#### YOUR ASSIGNMENT
What lines in the records below hold the string "begin"? Please show them.

#### Pictures paired with source code
((

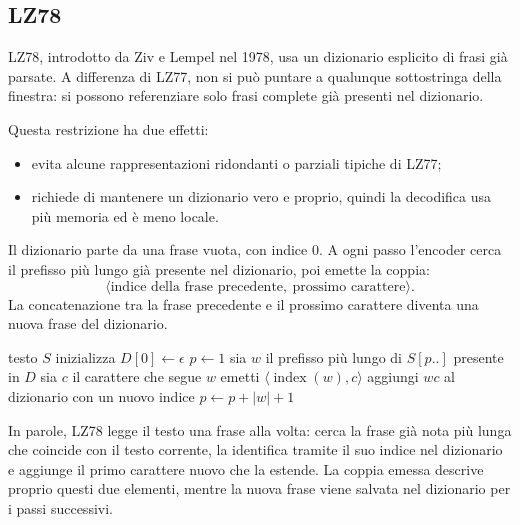 \documentclass{article}
\theoremstyle{definition}
\numberwithin{equation}{section}
\begin{document}
\subsection{LZ78}
LZ78, introdotto da Ziv e Lempel nel 1978, usa un dizionario esplicito di frasi già parsate. A differenza di LZ77, non si può puntare a qualunque sottostringa della finestra: si possono referenziare solo frasi complete già presenti nel dizionario.

Questa restrizione ha due effetti:
\begin{itemize}
    \item evita alcune rappresentazioni ridondanti o parziali tipiche di LZ77;
    \item richiede di mantenere un dizionario vero e proprio, quindi la decodifica usa più memoria ed è meno locale.
\end{itemize}

Il dizionario parte da una frase vuota, con indice $0$. A ogni passo l'encoder cerca il prefisso più lungo già presente nel dizionario, poi emette la coppia:
\[
    \langle \text{indice della frase precedente},\ \text{prossimo carattere}\rangle.
\]
La concatenazione tra la frase precedente e il prossimo carattere diventa una nuova frase del dizionario.

\begin{algorithm}[htpb]
    \caption{Schema di codifica LZ78}
    \begin{algorithmic}[1]
        \Require testo $S$
        \State inizializza $D[0]\gets \epsilon$
        \State $p\gets 1$
        \State sia $w$ il prefisso più lungo di $S[p..]$ presente in $D$
        \State sia $c$ il carattere che segue $w$
        \State emetti $\langle \operatorname{index}(w),c\rangle$
        \State aggiungi $wc$ al dizionario con un nuovo indice
        \State $p\gets p+|w|+1$
        \EndWhile
    \end{algorithmic}
    \label{alg:lz78_encoding}
\end{algorithm}

In parole, LZ78 legge il testo una frase alla volta: cerca la frase già nota più lunga che coincide con il testo corrente, la identifica tramite il suo indice nel dizionario e aggiunge il primo carattere nuovo che la estende. La coppia emessa descrive proprio questi due elementi, mentre la nuova frase viene salvata nel dizionario per i passi successivi.
\end{document}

))

#### TASK OUTPUT
\begin{document}
\begin{itemize}
\begin{algorithm}[htpb]
    \begin{algorithmic}[1]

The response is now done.